:: Provided material ::

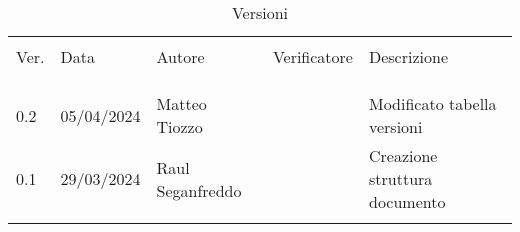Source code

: \documentclass[italian,12pt]{article} %
\begin{document}


\newpage



\begin{table}[!h]
	\caption*{Versioni}
	\begin{center}
		\begin{tabular}{ l l l l l}
			\hline\\[-2ex]
			Ver. & Data       & Autore           & Verificatore   & Descrizione\\
			\\[-2ex] \hline \\[-1.5ex] \\
			0.2  & 05/04/2024 & Matteo Tiozzo    &  & Modificato tabella versioni\\
			0.1  & 29/03/2024 & Raul Seganfreddo &  & Creazione struttura documento\\
			\\[-1.5ex] \hline
		\end{tabular}
	\end{center}
\end{table}

\newpage

\tableofcontents

\listoftables

\listoffigures

\newpage















\end{document}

:::

- Instructions for the task -
A faithful copy of the records above is needed, with the pictures left out.

- Answer space -
Source code

: \documentclass[italian,12pt]{article} %
\begin{document}


\newpage



\begin{table}[!h]
	\caption*{Versioni}
	\begin{center}
		\begin{tabular}{ l l l l l}
			\hline\\[-2ex]
			Ver. & Data       & Autore           & Verificatore   & Descrizione\\
			\\[-2ex] \hline \\[-1.5ex] \\
			0.2  & 05/04/2024 & Matteo Tiozzo    &  & Modificato tabella versioni\\
			0.1  & 29/03/2024 & Raul Seganfreddo &  & Creazione struttura documento\\
			\\[-1.5ex] \hline
		\end{tabular}
	\end{center}
\end{table}

\newpage

\tableofcontents

\listoftables

\listoffigures

\newpage















\end{document}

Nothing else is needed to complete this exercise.